Task item
In the entries below, find each line with the word "outlined" and return it.

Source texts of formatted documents
::::

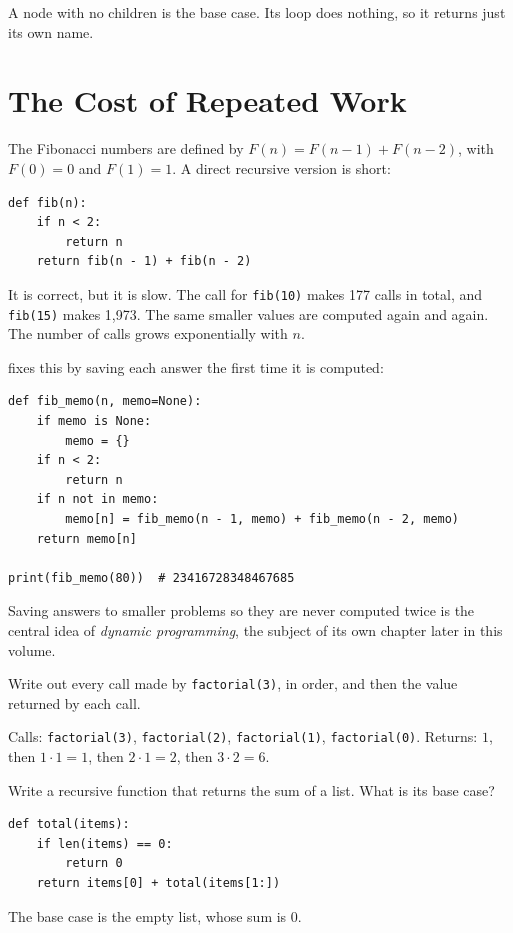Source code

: A node with no children is the base case. Its loop does nothing, so it
returns just its own name.

\section{The Cost of Repeated Work}
The Fibonacci numbers are defined by $F(n) = F(n-1) + F(n-2)$, with $F(0) = 0$
and $F(1) = 1$. A direct recursive version is short:

\begin{verbatim}
def fib(n):
    if n < 2:
        return n
    return fib(n - 1) + fib(n - 2)
\end{verbatim}

It is correct, but it is slow. The call for \texttt{fib(10)} makes 177 calls in
total, and \texttt{fib(15)} makes 1,973. The same smaller values are computed
again and again. The number of calls grows exponentially with $n$.

 fixes this by saving each answer the first time it is
computed:

\begin{verbatim}
def fib_memo(n, memo=None):
    if memo is None:
        memo = {}
    if n < 2:
        return n
    if n not in memo:
        memo[n] = fib_memo(n - 1, memo) + fib_memo(n - 2, memo)
    return memo[n]

print(fib_memo(80))  # 23416728348467685
\end{verbatim}

Saving answers to smaller problems so they are never computed twice is the
central idea of \emph{dynamic programming}, the subject of its own chapter
later in this volume.

\begin{Exercise}[label=rec1, title=Trace the calls]
Write out every call made by \texttt{factorial(3)}, in order, and then the value
returned by each call.
\end{Exercise}
\begin{Answer}[ref=rec1]
Calls: \texttt{factorial(3)}, \texttt{factorial(2)}, \texttt{factorial(1)},
\texttt{factorial(0)}. Returns: $1$, then $1 \cdot 1 = 1$, then $2 \cdot 1 = 2$,
then $3 \cdot 2 = 6$.
\end{Answer}

\begin{Exercise}[label=rec2, title=Sum a list]
Write a recursive function  that returns the sum of a list.
What is its base case?
\end{Exercise}
\begin{Answer}[ref=rec2]
\begin{verbatim}
def total(items):
    if len(items) == 0:
        return 0
    return items[0] + total(items[1:])
\end{verbatim}
The base case is the empty list, whose sum is 0.
\end{Answer}

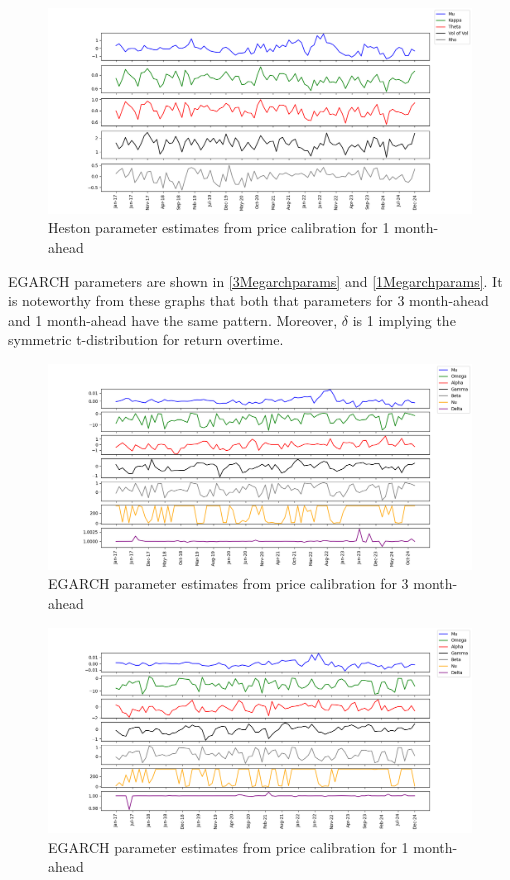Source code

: \documentclass[12pt,a4paper]{article}
\newcommand\colorAutoref[1]{{\hypersetup{linkcolor=black}\autoref{#1}}}
\numberwithin{equation}{section}
\begin{document}
\begin{figure}[h!] 
\includegraphics[scale=1,width=1\linewidth,height=0.4\textheight]{heston_params_1m.png}
\caption{Heston parameter estimates from price calibration for 1 month-ahead}
\label{1Mhestonparams}
\end{figure}

EGARCH parameters are shown in \colorAutoref{3Megarchparams} and  \colorAutoref{1Megarchparams}. It is noteworthy from these graphs that both that parameters for 3 month-ahead and 1 month-ahead have the same pattern. Moreover, $\delta$ is 1 implying the symmetric t-distribution for return overtime. 

\begin{figure}[h!] 
\includegraphics[scale=1,width=1\linewidth,height=0.4\textheight]{egarch_params_3m.png}
\caption{EGARCH parameter estimates from price calibration for 3 month-ahead}
\label{3Megarchparams}
\end{figure}

\begin{figure}[h!] 
\includegraphics[scale=1,width=1\linewidth,height=0.4\textheight]{egarch_params_1m.png}
\caption{EGARCH parameter estimates from price calibration for 1 month-ahead}
\label{1Megarchparams}
\end{figure}
\end{document}
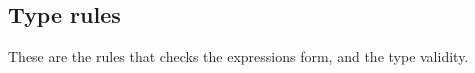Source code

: 	
	\subsection{Type rules}
	These are the rules that checks the expressions form, and the type validity.
	
	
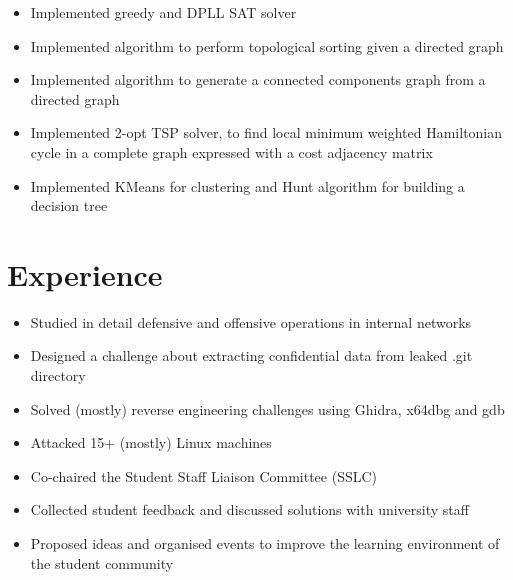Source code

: \documentclass{resume}
\begin{document}
\begin{itemize}
  \item Implemented greedy and DPLL SAT solver
  \item Implemented algorithm to perform topological sorting given a directed graph
  \item Implemented algorithm to generate a connected components graph from a directed graph
  \item Implemented 2-opt TSP solver, to find local minimum weighted Hamiltonian cycle in a complete graph expressed with a cost adjacency matrix
  \item Implemented KMeans for clustering and Hunt algorithm for building a decision tree
\end{itemize}


\section{Experience}
\begin{itemize}
  \item Studied in detail defensive and offensive operations in internal networks
\end{itemize}

\begin{itemize}
  \item Designed a challenge about extracting confidential data from leaked .git directory
\end{itemize}

\begin{itemize}
  \item Solved (mostly) reverse engineering challenges using Ghidra, x64dbg and gdb
  \item Attacked 15+ (mostly) Linux machines
\end{itemize}

\begin{itemize}
  \item Co-chaired the Student Staff Liaison Committee (SSLC)
  \item Collected student feedback and discussed solutions with university staff
  \item Proposed ideas and organised events to improve the learning environment of the student community
\end{itemize}
\end{document}
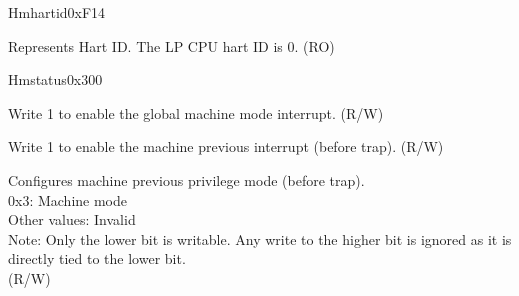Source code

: \begin{register}{H}{mhartid}{0xF14}\label{regdesc:LPMHARTID}
%
\regnewline%
\begin{regdesc}\begin{reglist}
\label{fielddesc:LPMHARTID}\item [MHARTID] Represents Hart ID. The LP CPU hart ID is 0. (RO)
\end{reglist}\end{regdesc}
\end{register}

\begin{register}{H}{mstatus}{0x300}\label{regdesc:LPMSTATUS}
%
%
%
%
%
%
%
%
%
\regnewline%
\begin{regdesc}\begin{reglist}
\label{fielddesc:LPMSTATUSMIE}\item [MIE] Write 1 to enable the global machine mode interrupt. (R/W)
\label{fielddesc:LPMSTATUSMPIE}\item [MPIE] Write 1 to enable the machine previous interrupt (before trap). (R/W)
\label{fielddesc:LPMSTATUSMPP}\item [MPP] Configures machine previous privilege mode (before trap).\\
0x3: Machine mode\\
Other values: Invalid\\
Note: Only the lower bit is writable. Any write to the higher bit is ignored as it is directly tied to the lower bit.\\
(R/W)
\end{reglist}\end{regdesc}
\end{register}

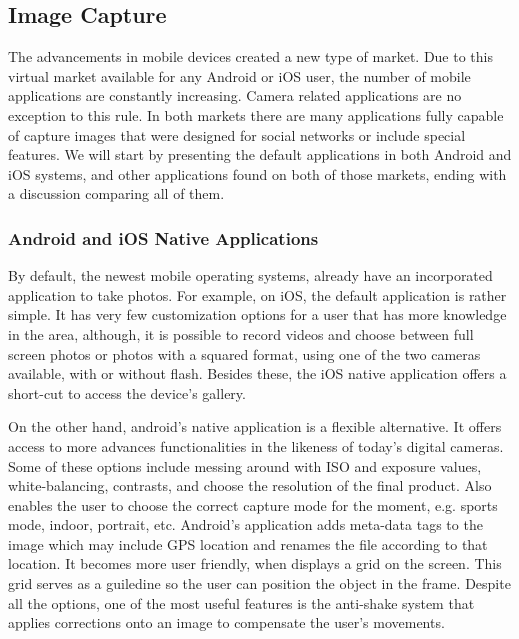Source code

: \subsection{Image Capture}

The advancements in mobile devices created a new type of market. Due to this virtual market available for any Android or iOS user, the number of mobile applications are constantly increasing. Camera related applications are no exception to this rule. In both markets there are many applications fully capable of capture images that were designed for social networks or include special features. We will start by presenting the default applications in both Android and iOS systems, and other applications found on both of those markets, ending with a discussion comparing all of them.

\subsubsection{Android and iOS Native Applications}

By default, the newest mobile operating systems, already have an incorporated application to take photos. For example, on iOS, the default application is rather simple. It has very few customization options for a user that has more knowledge in the area, although, it is possible to record videos and choose between full screen photos or photos with a squared format, using one of the two cameras available, with or without flash. Besides these, the iOS native application offers a short-cut to access the device's gallery.

On the other hand, android's native application is a flexible alternative. It offers access to more advances functionalities in the likeness of today's digital cameras.
Some of these options include messing around with ISO and exposure values, white-balancing, contrasts, and choose the resolution of the final product. Also enables the user to choose the correct capture mode for the moment, e.g. sports mode, indoor, portrait, etc.
Android's application adds meta-data tags to the image which may include GPS location and renames the file according to that location. It becomes more user friendly, when displays a grid on the screen. This grid serves as a guiledine so the user can position the object in the frame. Despite all the options, one of the most useful features is the anti-shake system that applies corrections onto an image to compensate the user's movements.



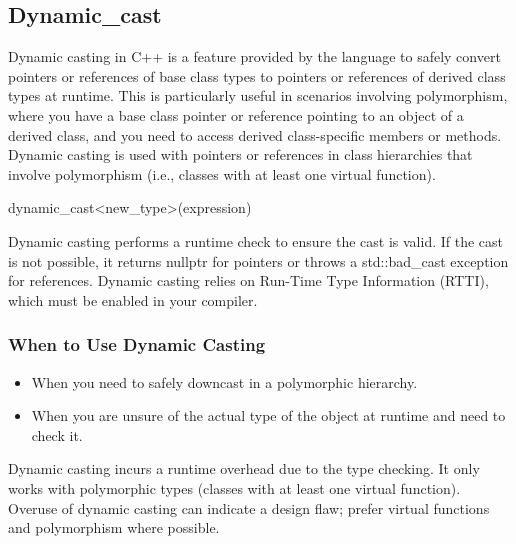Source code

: \documentclass{report}
\begin{document}
    \subsection{Dynamic\_cast}
    \bigbreak \noindent 
    Dynamic casting in C++ is a feature provided by the language to safely convert pointers or references of base class types to pointers or references of derived class types at runtime. This is particularly useful in scenarios involving polymorphism, where you have a base class pointer or reference pointing to an object of a derived class, and you need to access derived class-specific members or methods.
    \bigbreak \noindent 
    Dynamic casting is used with pointers or references in class hierarchies that involve polymorphism (i.e., classes with at least one virtual function).
    \bigbreak \noindent 
    \begin{cppcode}
    dynamic_cast<new_type>(expression)
    \end{cppcode}
    \bigbreak \noindent 
    Dynamic casting performs a runtime check to ensure the cast is valid. If the cast is not possible, it returns nullptr for pointers or throws a std::bad\_cast exception for references.
    \bigbreak \noindent 
    Dynamic casting relies on Run-Time Type Information (RTTI), which must be enabled in your compiler.
    \bigbreak \noindent 
    \subsubsection{When to Use Dynamic Casting}
    \bigbreak \noindent 
    \begin{itemize}
        \item When you need to safely downcast in a polymorphic hierarchy.
        \item When you are unsure of the actual type of the object at runtime and need to check it.
    \end{itemize}
    \bigbreak \noindent 
    Dynamic casting incurs a runtime overhead due to the type checking. It only works with polymorphic types (classes with at least one virtual function).
    \bigbreak \noindent 
    Overuse of dynamic casting can indicate a design flaw; prefer virtual functions and polymorphism where possible.

    \bigbreak \noindent 
\end{document}
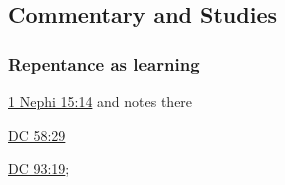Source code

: 
	
	
	
	
\subsection{Commentary and Studies} %
	\label{REPENTANCE-COMMENTARY}

	
		
	\subsubsection{Repentance as learning}
		\label{REPENTANCE-learning}
		
		\begin{compactitem}
			\item \hyperref[1NEPHI-15-14]{1 Nephi 15:14} and notes there
			\item \hyperref[DC58-29]{DC 58:29}
			\item \hyperref[DC93-19]{DC 93:19}; 
		\end{compactitem}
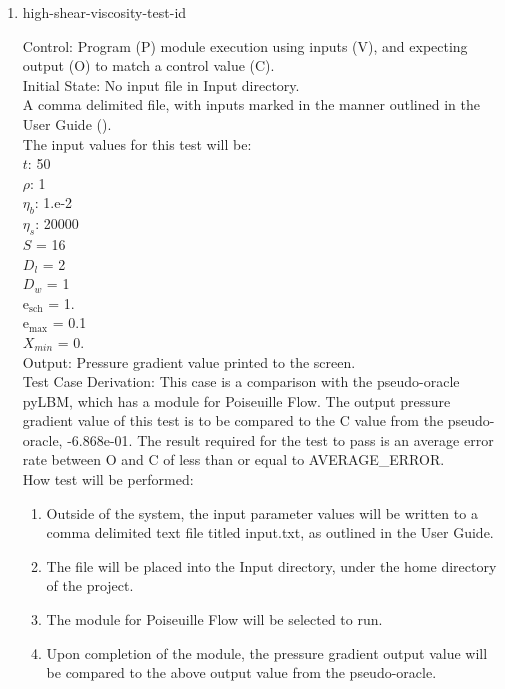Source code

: \documentclass[12pt, titlepage]{article}
\newcounter{testcounter} %
\begin{document}
\begin{enumerate}
\item{high-shear-viscosity-test-id\thetestcounter \\}

Control: Program (P) module execution using inputs (V), and expecting output (O)
to match a control value (C).\\
					
Initial State: No input file in Input directory.\\
					
A comma delimited file, with inputs marked in the manner outlined in the User
Guide (\citet{LBM_UserGuide_PM}).\\The input values for this test will be:\\
$t$: 50\\
$\rho$: 1\\
$\eta_b$: 1.e-2\\
$\eta_s$: 20000\\
$S$ = 16\\
$D_{l}$ = 2\\
$D_{w}$ = 1\\
$\mathrm{e_{sch}}$ = 1.\\
$\mathrm{e_{max}}$ = 0.1\\
$X_{min}$ = 0.\\
					
Output: Pressure gradient value printed to the screen. \\ 

Test Case Derivation: This case is a comparison with the pseudo-oracle pyLBM,
which has a module for Poiseuille Flow. The output pressure gradient value of
this test is to be compared to the C value from the pseudo-oracle,
-6.868e-01. The result required for the test to pass is an average error rate
between O and C of less than or equal to AVERAGE\_ERROR.\\
					
How test will be performed: 

\begin{enumerate}
\item Outside of the system, the input parameter values will be written to a
comma delimited text file titled input.txt, as outlined in the User Guide.
\item The file will be placed into the Input directory, under the home directory
of the project.
\item The module for Poiseuille Flow will be selected to run.
\item Upon completion of the module, the pressure gradient output value will be
compared to the above output value from the pseudo-oracle.
\end{enumerate}	

\end{enumerate}
\end{document}
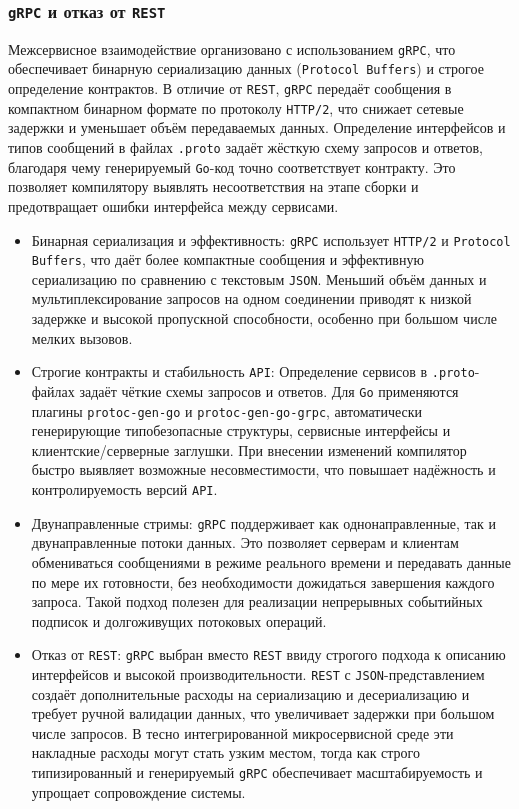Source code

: \subsubsection*{\texttt{gRPC} и отказ от \texttt{REST}}
Межсервисное взаимодействие организовано с использованием \texttt{gRPC}, что обеспечивает бинарную сериализацию данных (\texttt{Protocol Buffers}) и строгое определение контрактов. В отличие от \texttt{REST}, \texttt{gRPC} передаёт сообщения в компактном бинарном формате по протоколу \texttt{HTTP/2}, что снижает сетевые задержки и уменьшает объём передаваемых данных. Определение интерфейсов и типов сообщений в файлах \texttt{.proto} задаёт жёсткую схему запросов и ответов, благодаря чему генерируемый \texttt{Go}-код точно соответствует контракту. Это позволяет компилятору выявлять несоответствия на этапе сборки и предотвращает ошибки интерфейса между сервисами.
\begin{itemize}
    \item Бинарная сериализация и эффективность: \texttt{gRPC} использует \texttt{HTTP/2} и \texttt{Protocol Buffers}, что даёт более компактные сообщения и эффективную сериализацию по сравнению с текстовым \texttt{JSON}. Меньший объём данных и мультиплексирование запросов на одном соединении приводят к низкой задержке и высокой пропускной способности, особенно при большом числе мелких вызовов.
    \item Строгие контракты и стабильность \texttt{API}: Определение сервисов в \texttt{.proto}-файлах задаёт чёткие схемы запросов и ответов. Для \texttt{Go} применяются плагины \texttt{protoc-gen-go} и \texttt{protoc-gen-go-grpc}, автоматически генерирующие типобезопасные структуры, сервисные интерфейсы и клиентские/серверные заглушки. При внесении изменений компилятор быстро выявляет возможные несовместимости, что повышает надёжность и контролируемость версий \texttt{API}.
    \item Двунаправленные стримы: \texttt{gRPC} поддерживает как однонаправленные, так и двунаправленные потоки данных. Это позволяет серверам и клиентам обмениваться сообщениями в режиме реального времени и передавать данные по мере их готовности, без необходимости дожидаться завершения каждого запроса. Такой подход полезен для реализации непрерывных событийных подписок и долгоживущих потоковых операций.
    \item Отказ от \texttt{REST}: \texttt{gRPC} выбран вместо \texttt{REST} ввиду строгого подхода к описанию интерфейсов и высокой производительности. \texttt{REST} с \texttt{JSON}-представлением создаёт дополнительные расходы на сериализацию и десериализацию и требует ручной валидации данных, что увеличивает задержки при большом числе запросов. В тесно интегрированной микросервисной среде эти накладные расходы могут стать узким местом, тогда как строго типизированный и генерируемый \texttt{gRPC} обеспечивает масштабируемость и упрощает сопровождение системы.
\end{itemize}

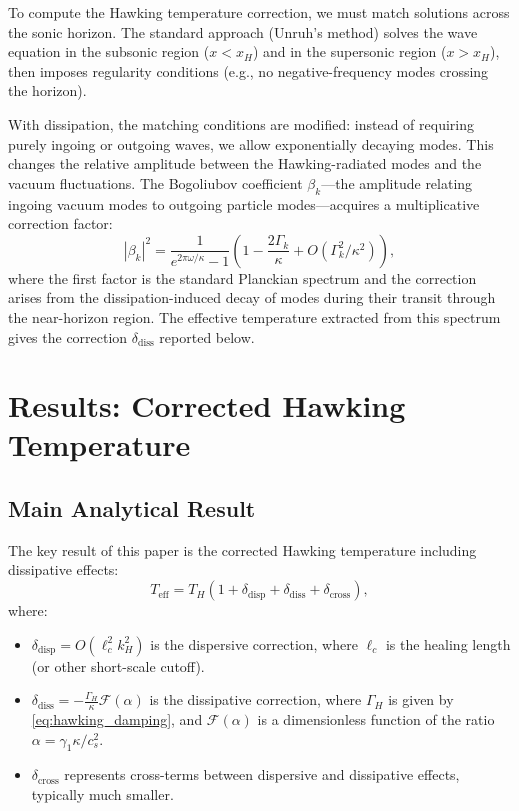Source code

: \documentclass[aps,prl,twocolumn,superscriptaddress,nofootinbib,amsmath,amssymb]{revtex4-2}
\begin{document}
To compute the Hawking temperature correction, we must match solutions across the sonic horizon. The standard approach (Unruh's method) solves the wave equation in the subsonic region ($x < x_H$) and in the supersonic region ($x > x_H$), then imposes regularity conditions (e.g., no negative-frequency modes crossing the horizon).

With dissipation, the matching conditions are modified: instead of requiring purely ingoing or outgoing waves, we allow exponentially decaying modes. This changes the relative amplitude between the Hawking-radiated modes and the vacuum fluctuations. The Bogoliubov coefficient $\beta_k$---the amplitude relating ingoing vacuum modes to outgoing particle modes---acquires a multiplicative correction factor:
\begin{equation}
|\beta_k|^2 = \frac{1}{e^{2\pi\omega/\kappa} - 1} \left(1 - \frac{2\Gamma_k}{\kappa} + O(\Gamma_k^2/\kappa^2)\right),
\end{equation}
where the first factor is the standard Planckian spectrum and the correction arises from the dissipation-induced decay of modes during their transit through the near-horizon region. The effective temperature extracted from this spectrum gives the correction $\delta_{\text{diss}}$ reported below.

\section{Results: Corrected Hawking Temperature}
\label{sec:results}

\subsection{Main Analytical Result}

The key result of this paper is the corrected Hawking temperature including dissipative effects:
\begin{equation}
\label{eq:main_result}
T_{\text{eff}} = T_H \left(1 + \delta_{\text{disp}} + \delta_{\text{diss}} + \delta_{\text{cross}} \right),
\end{equation}
where:
\begin{itemize}
\item $\delta_{\text{disp}} = O(\ell_c^2 k_H^2)$ is the dispersive correction, where $\ell_c$ is the healing length (or other short-scale cutoff).
\item $\delta_{\text{diss}} = -\frac{\Gamma_H}{\kappa} \mathcal{F}(\alpha)$ is the dissipative correction, where $\Gamma_H$ is given by \eqref{eq:hawking_damping}, and $\mathcal{F}(\alpha)$ is a dimensionless function of the ratio $\alpha = \gamma_1 \kappa / c_s^2$.
\item $\delta_{\text{cross}}$ represents cross-terms between dispersive and dissipative effects, typically much smaller.
\end{itemize}
\end{document}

::::

Exercise result
A comma delimited file, with inputs marked in the manner outlined in the User
comma delimited text file titled input.txt, as outlined in the User Guide.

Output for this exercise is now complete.